Consciousness, then, is more than observation and awareness; it is self-observation; self-awareness.
As a human imperative, self-observation means consciously observing all aspects of ourselves at all times, free of attachment, judgment and desire to change what we see. This description is deceptively simple; we’ll delve into and unpack it later.
Another question arises: if consciousness is self-observation; and one observes by receiving inputs (i.e. we see the world by virtue of reflected light), then what is there to observe? From where does that which we observe originate, if everything is only observing (receiving)? Put another way, if consciousness can only observes itself, because everything is consciousness, what is the stuff of consciousness; the source of consciousness itself?
Russel alludes to these questions in the final moments of his presentation when he mentions consciousness as “the path to God.”

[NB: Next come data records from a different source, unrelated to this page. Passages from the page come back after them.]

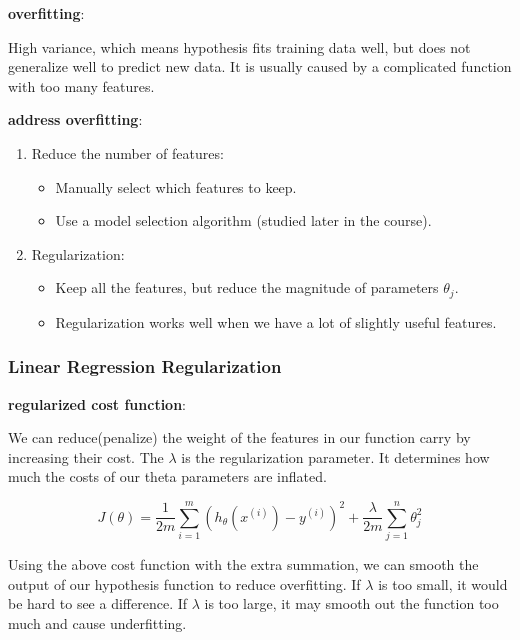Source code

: \documentclass{article}
\begin{document}
\bigskip

\noindent \textbf{overfitting}:

\noindent High variance, which means hypothesis fits training data well, but does not generalize well to predict new data. It is usually caused by a complicated function with too many features.

\bigskip

\noindent \textbf{address overfitting}:

\begin{enumerate}
\item Reduce the number of features:
\begin{itemize}
\item Manually select which features to keep.
\item Use a model selection algorithm (studied later in the course).
\end{itemize}
\item Regularization:
\begin{itemize}
\item Keep all the features, but reduce the magnitude of parameters \(\theta_j\).
\item Regularization works well when we have a lot of slightly useful features.
\end{itemize}
\end{enumerate}

\subsubsection{Linear Regression Regularization}

\noindent \textbf{regularized cost function}:

\noindent We can reduce(penalize) the weight of the features in our function carry by increasing their cost. The \(\lambda\) is the regularization parameter. It determines how much the costs of our theta parameters are inflated. 

\[J(\theta) = \frac{1}{2m} \sum_{i = 1}^m (h_{\theta}(x^{(i)}) - y^{(i)})^2 + \frac{\lambda}{2m} \sum_{j = 1}^n \theta_j^2\]

\noindent Using the above cost function with the extra summation, we can smooth the output of our hypothesis function to reduce overfitting. If \(\lambda\) is too small, it would be hard to see a difference. If \(\lambda\) is too large, it may smooth out the function too much and cause underfitting.

\bigskip
\end{document}
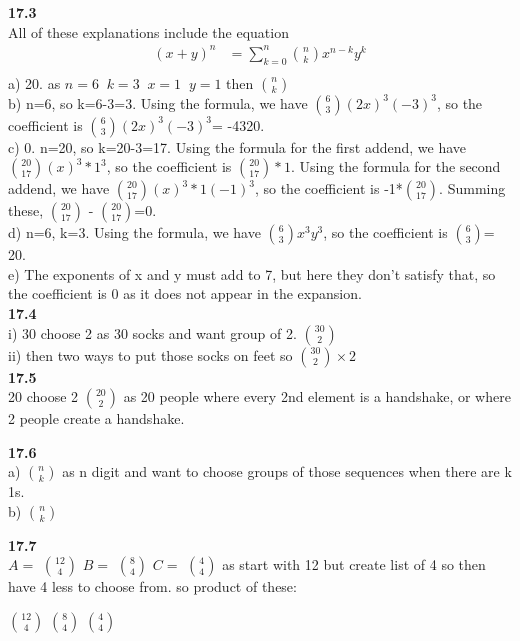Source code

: \documentclass[12pt]{article}
\begin{document}
\begin{enumerate}
\textbf{17.3} \\
All of these explanations include the equation 
\begin{align*}
  (x+y)^{n} &= \sum_{k=0}^{n} {n \choose k} x^{n-k} y^{k}\\
\end{align*}
 a) 20. as $n=6 \;\; k = 3 \;\; x=1 \;\; y=1$ then $n \choose k$ \\
 b) n=6, so k=6-3=3. Using the formula, we have ${6 \choose 3}(2x)^{3}(-3)^{3}$, so the coefficient is ${6 \choose 3}(2x)^{3}(-3)^{3}$= -4320.\\
 c) 0. n=20, so k=20-3=17. Using the formula for the first addend, we have ${20 \choose 17}(x)^{3}*1^{3}$, so the coefficient is ${20 \choose 17}*1$. Using the formula for the second addend, we have ${20 \choose 17}(x)^{3}*1(-1)^{3}$, so the coefficient is -1*${20 \choose 17}.$ Summing these, ${20 \choose 17}$ - ${20 \choose 17}$=0.\\ 
 d)  n=6, k=3. Using the formula, we have ${6 \choose 3}x^{3}y^{3}$, so the coefficient is ${6 \choose 3}$= 20.  \\
 e) The exponents of x and y must add to 7, but here they don't satisfy that, so the coefficient is 0 as it does not appear in the expansion. \\ 
 

\textbf{17.4} \\
 i) 30 choose 2 as 30 socks and want group of 2. $30 \choose 2$ \\ 
 ii) then two ways to put those socks on feet so ${30 \choose 2} \times 2$   \\ 
 
\textbf{17.5} \\ 
 20 choose 2 $20 \choose 2$ as 20 people where every 2nd element is a handshake, or where 2 people create a handshake. 

\textbf{17.6} \\ 
 a) $n \choose k$ as n digit and want to choose groups of those sequences when there are k 1s. \\ 
 b) $n \choose k$ 


\textbf{17.7} \\ 

    $A =$ $12 \choose 4 $
    $B = $ $8 \choose 4$
    $C = $ $4 \choose 4$
    as start with 12 but create list of 4 so then have 4 less to choose from. 
    so product of these:  
    
    $ 12 \choose 4$ $8 \choose 4$ $4 \choose 4$ \\ 
    


\end{enumerate}
\end{document}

We will inevitably come to a deeper discussion of that which lies beyond consciousness, but one step at a time. No doubt even this first intellectual step represents a huge leap for many: philosophically; perhaps more so psychologically. Taking nothing away from his logical, secular argument (insofar as known consciousness itself is concerned), Peter Russel’s primer on consciousness is as challenging as it is elegant.
And it is only the beginning.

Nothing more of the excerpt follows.